Re: length of text by different languages

2003-03-08 Thread Jon Babcock
Correction.

I just checked my old Japanese moji(character)-to-English 
calculations and I think 1.8-2.8 to 1 is a more realistic ratio 
than the 2.3-3.2 I mentioned. (Comparing this to the 1.4-1.8 to 
1 that I use for Chinese would indicate that Chinese is slighlty 
more "efficient" than Japanese.)

Also, I compared the Japanese and English translations of the 
Bible (both done by the same source for the same general 
readership), and came up with from 1.9-2.29 to 1, as the 
moji-to-English conversion ratio. It varies depending on how I 
estimate the number of moji and the number of English characters 
per page.

Jon

--
Jon Babcock <[EMAIL PROTECTED]>



Re: length of text by different languages

2003-03-08 Thread Jon Babcock
Yung-Fong Tang wrote:


Ram Viswanadha wrote:

There is also some information at
http://oss.software.ibm.com/icu/docs/papers/binary_ordered_compression_for_unicode.html#Test_Results
Not sure if this is what you are looking for.
thanks. not really. I am not look into the ratio caused by encoding. But 
rather the ratio caused by language itself. For example, in order to 
communicate the idea "I want to eat chicken for dinner tonight", French, 
German using the same encoding may use different number of characters to 
communicate the same "IDEA".
"Efficency" here is dependent on the translation and varies 
widely. (See example below.) That's why the practical experience 
of professional translators will probably provide the best 
answer. I have already mentioned what is, in my experience, the 
range for contemporary Japanese-English and Chinese-English.
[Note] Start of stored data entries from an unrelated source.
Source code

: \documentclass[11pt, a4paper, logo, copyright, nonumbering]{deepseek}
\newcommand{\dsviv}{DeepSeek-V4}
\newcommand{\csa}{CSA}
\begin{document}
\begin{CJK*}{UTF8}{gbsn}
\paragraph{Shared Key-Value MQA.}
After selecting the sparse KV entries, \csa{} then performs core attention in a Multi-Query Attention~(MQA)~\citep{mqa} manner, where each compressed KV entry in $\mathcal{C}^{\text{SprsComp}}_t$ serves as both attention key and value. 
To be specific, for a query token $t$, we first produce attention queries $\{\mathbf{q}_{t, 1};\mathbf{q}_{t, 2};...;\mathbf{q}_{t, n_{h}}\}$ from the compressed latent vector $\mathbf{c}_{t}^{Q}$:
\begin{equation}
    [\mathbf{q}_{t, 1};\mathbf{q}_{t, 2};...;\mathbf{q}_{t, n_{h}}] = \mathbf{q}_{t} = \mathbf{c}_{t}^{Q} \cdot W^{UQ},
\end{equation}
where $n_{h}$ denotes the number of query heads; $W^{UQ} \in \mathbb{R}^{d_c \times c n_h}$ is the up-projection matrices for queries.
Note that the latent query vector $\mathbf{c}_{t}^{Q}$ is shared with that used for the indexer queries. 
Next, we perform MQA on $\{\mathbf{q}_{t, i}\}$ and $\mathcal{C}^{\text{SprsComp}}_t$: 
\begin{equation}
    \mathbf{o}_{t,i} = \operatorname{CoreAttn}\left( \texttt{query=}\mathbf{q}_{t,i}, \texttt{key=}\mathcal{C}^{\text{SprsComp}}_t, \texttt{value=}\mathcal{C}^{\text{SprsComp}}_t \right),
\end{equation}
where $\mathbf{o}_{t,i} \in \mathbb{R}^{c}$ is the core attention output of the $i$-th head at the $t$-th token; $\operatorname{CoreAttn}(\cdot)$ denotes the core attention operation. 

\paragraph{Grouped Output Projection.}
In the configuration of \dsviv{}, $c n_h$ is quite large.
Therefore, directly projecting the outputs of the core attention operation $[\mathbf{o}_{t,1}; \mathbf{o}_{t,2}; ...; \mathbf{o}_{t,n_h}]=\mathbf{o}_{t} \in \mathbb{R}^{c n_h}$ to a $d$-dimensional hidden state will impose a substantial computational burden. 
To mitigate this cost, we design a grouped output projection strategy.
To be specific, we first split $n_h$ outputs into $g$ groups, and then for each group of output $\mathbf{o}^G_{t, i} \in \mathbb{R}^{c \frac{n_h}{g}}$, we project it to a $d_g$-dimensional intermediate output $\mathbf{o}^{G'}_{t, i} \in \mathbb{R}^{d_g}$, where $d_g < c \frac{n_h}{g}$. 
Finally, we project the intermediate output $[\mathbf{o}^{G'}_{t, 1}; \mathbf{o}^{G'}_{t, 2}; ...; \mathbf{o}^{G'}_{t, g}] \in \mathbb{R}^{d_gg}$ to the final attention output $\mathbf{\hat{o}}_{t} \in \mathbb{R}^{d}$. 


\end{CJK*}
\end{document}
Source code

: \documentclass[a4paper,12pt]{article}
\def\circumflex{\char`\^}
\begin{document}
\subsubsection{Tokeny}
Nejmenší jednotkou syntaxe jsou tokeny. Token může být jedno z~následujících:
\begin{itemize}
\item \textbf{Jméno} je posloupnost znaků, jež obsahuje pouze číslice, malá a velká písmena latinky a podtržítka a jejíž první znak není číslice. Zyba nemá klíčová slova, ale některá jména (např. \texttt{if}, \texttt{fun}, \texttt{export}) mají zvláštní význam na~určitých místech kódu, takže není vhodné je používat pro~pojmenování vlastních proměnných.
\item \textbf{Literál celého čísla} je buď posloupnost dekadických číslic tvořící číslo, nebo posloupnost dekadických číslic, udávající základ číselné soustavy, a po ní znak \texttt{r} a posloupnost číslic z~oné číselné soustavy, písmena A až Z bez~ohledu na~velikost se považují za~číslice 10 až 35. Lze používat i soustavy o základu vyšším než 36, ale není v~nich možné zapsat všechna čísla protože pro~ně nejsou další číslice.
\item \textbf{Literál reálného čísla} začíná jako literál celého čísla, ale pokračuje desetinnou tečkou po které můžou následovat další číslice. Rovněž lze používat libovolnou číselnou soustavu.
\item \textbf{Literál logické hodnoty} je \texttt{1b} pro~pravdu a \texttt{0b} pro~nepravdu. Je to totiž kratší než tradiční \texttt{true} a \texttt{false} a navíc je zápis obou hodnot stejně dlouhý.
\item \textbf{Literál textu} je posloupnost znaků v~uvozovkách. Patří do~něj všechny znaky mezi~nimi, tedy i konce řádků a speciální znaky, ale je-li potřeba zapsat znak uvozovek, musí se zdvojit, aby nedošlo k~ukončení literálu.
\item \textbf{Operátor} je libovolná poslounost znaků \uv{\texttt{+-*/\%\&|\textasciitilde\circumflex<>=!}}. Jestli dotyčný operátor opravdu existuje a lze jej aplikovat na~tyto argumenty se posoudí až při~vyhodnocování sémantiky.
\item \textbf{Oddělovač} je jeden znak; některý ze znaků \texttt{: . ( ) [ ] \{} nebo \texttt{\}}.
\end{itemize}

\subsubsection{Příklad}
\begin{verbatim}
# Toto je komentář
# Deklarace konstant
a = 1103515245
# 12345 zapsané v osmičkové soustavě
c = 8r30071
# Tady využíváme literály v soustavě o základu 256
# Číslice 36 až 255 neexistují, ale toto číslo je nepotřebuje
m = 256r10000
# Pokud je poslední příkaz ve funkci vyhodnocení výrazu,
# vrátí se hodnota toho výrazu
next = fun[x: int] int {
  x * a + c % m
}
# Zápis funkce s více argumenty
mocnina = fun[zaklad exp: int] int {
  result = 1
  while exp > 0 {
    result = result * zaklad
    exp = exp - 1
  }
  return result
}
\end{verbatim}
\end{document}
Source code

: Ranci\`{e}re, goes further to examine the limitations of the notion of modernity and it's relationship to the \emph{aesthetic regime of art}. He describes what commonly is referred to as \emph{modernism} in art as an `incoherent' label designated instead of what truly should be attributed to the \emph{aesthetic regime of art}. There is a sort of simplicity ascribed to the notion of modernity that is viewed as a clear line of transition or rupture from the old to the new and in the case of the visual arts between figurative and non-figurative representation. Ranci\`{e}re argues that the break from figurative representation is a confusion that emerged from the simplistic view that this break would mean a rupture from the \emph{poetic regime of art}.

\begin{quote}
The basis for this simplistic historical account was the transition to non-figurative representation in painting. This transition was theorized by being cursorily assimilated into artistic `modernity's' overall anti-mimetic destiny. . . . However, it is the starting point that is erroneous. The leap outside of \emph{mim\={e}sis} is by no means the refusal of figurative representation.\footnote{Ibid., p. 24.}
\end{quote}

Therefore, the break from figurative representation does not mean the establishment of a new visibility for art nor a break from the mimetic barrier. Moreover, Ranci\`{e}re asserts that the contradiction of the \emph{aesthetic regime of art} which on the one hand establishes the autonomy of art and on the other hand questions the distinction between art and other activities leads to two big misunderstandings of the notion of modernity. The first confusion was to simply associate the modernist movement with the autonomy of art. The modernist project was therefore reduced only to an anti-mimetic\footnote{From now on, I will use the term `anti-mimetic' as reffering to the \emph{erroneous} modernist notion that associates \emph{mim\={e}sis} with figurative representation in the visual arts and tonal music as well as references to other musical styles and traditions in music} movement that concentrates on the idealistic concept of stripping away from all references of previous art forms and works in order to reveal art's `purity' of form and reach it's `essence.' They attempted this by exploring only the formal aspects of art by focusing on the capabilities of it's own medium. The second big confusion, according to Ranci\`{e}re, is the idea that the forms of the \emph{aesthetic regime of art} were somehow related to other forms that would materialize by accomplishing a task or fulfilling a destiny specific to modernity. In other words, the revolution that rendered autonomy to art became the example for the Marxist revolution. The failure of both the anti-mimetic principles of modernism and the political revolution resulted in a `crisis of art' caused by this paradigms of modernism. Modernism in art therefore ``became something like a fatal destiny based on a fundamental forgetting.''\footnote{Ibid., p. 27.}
These ratios are important to JE and CE translators because we 
usually get paid by the English word. But it usually takes more 
work to use less words. So, if we don't want to be penalized for 
using concise English, we try to charge by the character count 
in the Chinese or Japanese source text. To quote a rate to our 
clients, we must calculate what the "efficiency ratio" -- to 
coin a term here -- is for our translations in this particular 
field.

If you want to calculate this ratio yourself, I agree with your 
idea of using Bible translations, although the number of proper 
names may skew the results compared, for example, to technical 
translations. But it woud be a good place to start.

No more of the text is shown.